• Task statement:
Exactly the lines from the start of the data through the line containing "presents the measured" should be output, with both ends kept and nothing added.

• Material for the task:
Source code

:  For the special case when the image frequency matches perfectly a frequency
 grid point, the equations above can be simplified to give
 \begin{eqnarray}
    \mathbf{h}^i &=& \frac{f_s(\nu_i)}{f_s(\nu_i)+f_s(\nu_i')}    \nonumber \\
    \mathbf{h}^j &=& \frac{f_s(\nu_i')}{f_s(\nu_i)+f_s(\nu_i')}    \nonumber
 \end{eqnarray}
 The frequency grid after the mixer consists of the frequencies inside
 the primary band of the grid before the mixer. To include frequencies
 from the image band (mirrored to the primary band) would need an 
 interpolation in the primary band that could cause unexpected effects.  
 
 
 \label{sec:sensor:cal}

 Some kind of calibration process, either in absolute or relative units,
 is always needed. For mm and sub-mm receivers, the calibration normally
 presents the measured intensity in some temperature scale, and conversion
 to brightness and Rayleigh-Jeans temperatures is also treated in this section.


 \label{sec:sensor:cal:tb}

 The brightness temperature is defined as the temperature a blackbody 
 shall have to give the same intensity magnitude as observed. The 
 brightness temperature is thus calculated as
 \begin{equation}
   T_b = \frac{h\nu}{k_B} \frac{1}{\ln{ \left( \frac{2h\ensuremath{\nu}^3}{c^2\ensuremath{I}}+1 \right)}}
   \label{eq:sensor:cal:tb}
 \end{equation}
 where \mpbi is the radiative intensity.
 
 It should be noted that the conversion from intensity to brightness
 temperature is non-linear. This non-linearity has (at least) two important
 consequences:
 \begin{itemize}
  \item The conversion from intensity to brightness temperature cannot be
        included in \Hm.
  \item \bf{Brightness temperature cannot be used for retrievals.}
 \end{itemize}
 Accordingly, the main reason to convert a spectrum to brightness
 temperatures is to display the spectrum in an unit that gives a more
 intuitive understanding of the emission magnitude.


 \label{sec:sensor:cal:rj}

• Answer to the exercise:
Source code

:  For the special case when the image frequency matches perfectly a frequency
 grid point, the equations above can be simplified to give
 \begin{eqnarray}
    \mathbf{h}^i &=& \frac{f_s(\nu_i)}{f_s(\nu_i)+f_s(\nu_i')}    \nonumber \\
    \mathbf{h}^j &=& \frac{f_s(\nu_i')}{f_s(\nu_i)+f_s(\nu_i')}    \nonumber
 \end{eqnarray}
 The frequency grid after the mixer consists of the frequencies inside
 the primary band of the grid before the mixer. To include frequencies
 from the image band (mirrored to the primary band) would need an 
 interpolation in the primary band that could cause unexpected effects.  
 
 
 \label{sec:sensor:cal}

 Some kind of calibration process, either in absolute or relative units,
 is always needed. For mm and sub-mm receivers, the calibration normally
 presents the measured intensity in some temperature scale, and conversion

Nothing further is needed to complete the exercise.